- ECB’s Trichet: Rates appropriate; less demand from European banks for ECB liquidity, FX volatility negative for economic and financial stability
- US weekly jobless claims fall 11,000 to 445,000
- Ireland has no intention of imposing losses on senior bank debt holders
- Fed’s Fisher: Crisis-like use of Fed arsenal not needed; fears competitive quantitative ease
- Fed’s Hoenig: Raise rates to 1%, fears unintended consequences of QE
- IMF’s Strauss-Kahn: “No mood” for world currency deal
- US consumer credit falls $3.3 bln in August
- S&P 500 falls 0.2% to 1158; gold closes nearly $30 from $1364 highs, reaches $1326 intraday
- US 2-yr note falls nearly 3 bp to 0.36%, 10-yr note unch at 2.38%
Markets are always most volatile at tops and bottoms, the old adage goes. If so, maybe we are near a dollar bottom…
EUR/USD surged through very large defense ahead of 1.4000 barrier options (well in excess of EUR 600 mln was sold defending that level) after ECB’s Trichet noted that the funding needs of the European banking system fell by EUR 79 bln, indicating some of the weaker banks have been able to secure funding in the markets rather than having to rely on the ECB, a positive for the system.

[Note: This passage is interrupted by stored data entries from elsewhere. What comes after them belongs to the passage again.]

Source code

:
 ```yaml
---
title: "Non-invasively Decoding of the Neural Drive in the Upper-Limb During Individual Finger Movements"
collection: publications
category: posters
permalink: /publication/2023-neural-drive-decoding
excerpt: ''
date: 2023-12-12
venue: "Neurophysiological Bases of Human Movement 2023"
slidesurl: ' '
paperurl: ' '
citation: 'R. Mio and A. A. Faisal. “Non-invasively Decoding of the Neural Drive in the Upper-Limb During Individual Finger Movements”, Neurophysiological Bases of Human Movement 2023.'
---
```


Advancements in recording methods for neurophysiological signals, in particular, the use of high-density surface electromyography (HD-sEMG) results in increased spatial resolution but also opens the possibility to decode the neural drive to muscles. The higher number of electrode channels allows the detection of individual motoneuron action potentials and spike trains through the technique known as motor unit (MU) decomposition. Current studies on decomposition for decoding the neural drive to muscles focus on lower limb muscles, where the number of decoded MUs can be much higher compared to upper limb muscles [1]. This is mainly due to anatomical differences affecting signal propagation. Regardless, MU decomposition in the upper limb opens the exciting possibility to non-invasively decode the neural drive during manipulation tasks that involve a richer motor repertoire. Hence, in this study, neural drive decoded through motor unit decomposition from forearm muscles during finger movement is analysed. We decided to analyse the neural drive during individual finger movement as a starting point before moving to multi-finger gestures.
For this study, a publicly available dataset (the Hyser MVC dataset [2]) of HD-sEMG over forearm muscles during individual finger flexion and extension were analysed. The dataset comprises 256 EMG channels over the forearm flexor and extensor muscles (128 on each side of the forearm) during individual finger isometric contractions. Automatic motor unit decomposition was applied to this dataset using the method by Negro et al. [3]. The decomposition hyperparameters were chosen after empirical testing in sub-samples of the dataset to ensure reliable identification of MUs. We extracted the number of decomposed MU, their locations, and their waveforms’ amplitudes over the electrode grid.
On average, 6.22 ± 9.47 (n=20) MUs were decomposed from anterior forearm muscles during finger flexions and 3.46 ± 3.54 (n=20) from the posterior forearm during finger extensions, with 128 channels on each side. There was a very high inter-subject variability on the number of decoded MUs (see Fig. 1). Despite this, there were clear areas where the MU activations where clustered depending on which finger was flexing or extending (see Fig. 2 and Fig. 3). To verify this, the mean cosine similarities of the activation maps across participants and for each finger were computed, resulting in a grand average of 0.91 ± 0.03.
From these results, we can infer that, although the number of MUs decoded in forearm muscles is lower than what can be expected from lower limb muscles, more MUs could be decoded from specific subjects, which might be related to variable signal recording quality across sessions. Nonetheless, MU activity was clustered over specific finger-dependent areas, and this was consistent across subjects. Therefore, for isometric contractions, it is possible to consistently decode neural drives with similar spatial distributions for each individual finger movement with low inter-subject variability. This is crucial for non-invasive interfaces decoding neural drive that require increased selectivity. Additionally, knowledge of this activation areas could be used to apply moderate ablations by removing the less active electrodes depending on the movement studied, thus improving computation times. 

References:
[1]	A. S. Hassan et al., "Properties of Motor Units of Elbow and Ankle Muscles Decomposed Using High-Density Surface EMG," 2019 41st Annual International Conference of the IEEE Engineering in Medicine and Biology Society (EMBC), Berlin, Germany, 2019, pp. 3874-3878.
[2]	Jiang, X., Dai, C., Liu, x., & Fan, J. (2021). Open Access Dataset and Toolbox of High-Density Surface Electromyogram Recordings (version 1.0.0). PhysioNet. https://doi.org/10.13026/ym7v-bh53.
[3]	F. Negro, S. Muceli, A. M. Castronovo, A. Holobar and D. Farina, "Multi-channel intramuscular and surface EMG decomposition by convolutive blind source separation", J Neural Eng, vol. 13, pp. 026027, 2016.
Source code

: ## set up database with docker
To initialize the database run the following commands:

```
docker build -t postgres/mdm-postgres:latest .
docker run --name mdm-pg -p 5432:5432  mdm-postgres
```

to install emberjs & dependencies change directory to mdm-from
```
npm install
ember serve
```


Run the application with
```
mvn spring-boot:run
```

The rally did not last long, however. We stalled at 1.4030 a soon began a sharp retracement. Trichet raised objections to recent currency “volatility” as EUR/USD cleared the 1.4000 level. Selling from the Middle East was noted on the way back below 1.4000 and soon stops below 1.3960 were triggered. More went below 1.3920, 1.3900 and especially 1.3880 EUR/USD bottomed at 1.3857 in early afternoon in New York.
Chinese buying in the 1.3860s (no doubt buying back some of the EUR/USD they lost toward 1.4000 at a healthy profit.) helped stabilize the market and lowered fears of a collapse. Prices rebounded into the 1.3920s in late afternoon trade as intraday shorts covered and dip buyers took advantage of cheaper prices. Offers are seen in the 1.3960 area now on rebounds, and again toward 1.4000.
USD/JPY fell to 82.11 as the dollar reached its nadir but selling of EUR/JPY helped keep USD/JPY rebounds quite shallow. 82.52 was the rebound high. EUR/JPY fell as low as 114.25 from 115.65 and closes at 114.75.
EUR/GBP fell as EUR/USD tumbled, cushioning the blow to cable as it pulled back from 1.6017 highs. Those highs were put in place within 35 minutes of the BOE announcement that it had made no move on rates or quantitative ease. The subsequent high stalled below 1.6000 and lows of 1.5830. We close at 1.5875.
AUD/USD traded up to 0.9920, the highest level in over 32 years before turning sharply lower as the dollar slide in early US trade proved exhaustive. 0.9783 was the intraday low during New York hours, revisiting the levels where AUD traded before the upbeat employment report. We close at 0.9825, below the July 2008 highs of 0.9849, suggesting we may have had a blow-off top today.
USD/CAD did not even equal yesterday’s lows despite the meltdown in the greenback across the bard. It shot up to 1.0210 on short-covering before closing at 1.0175.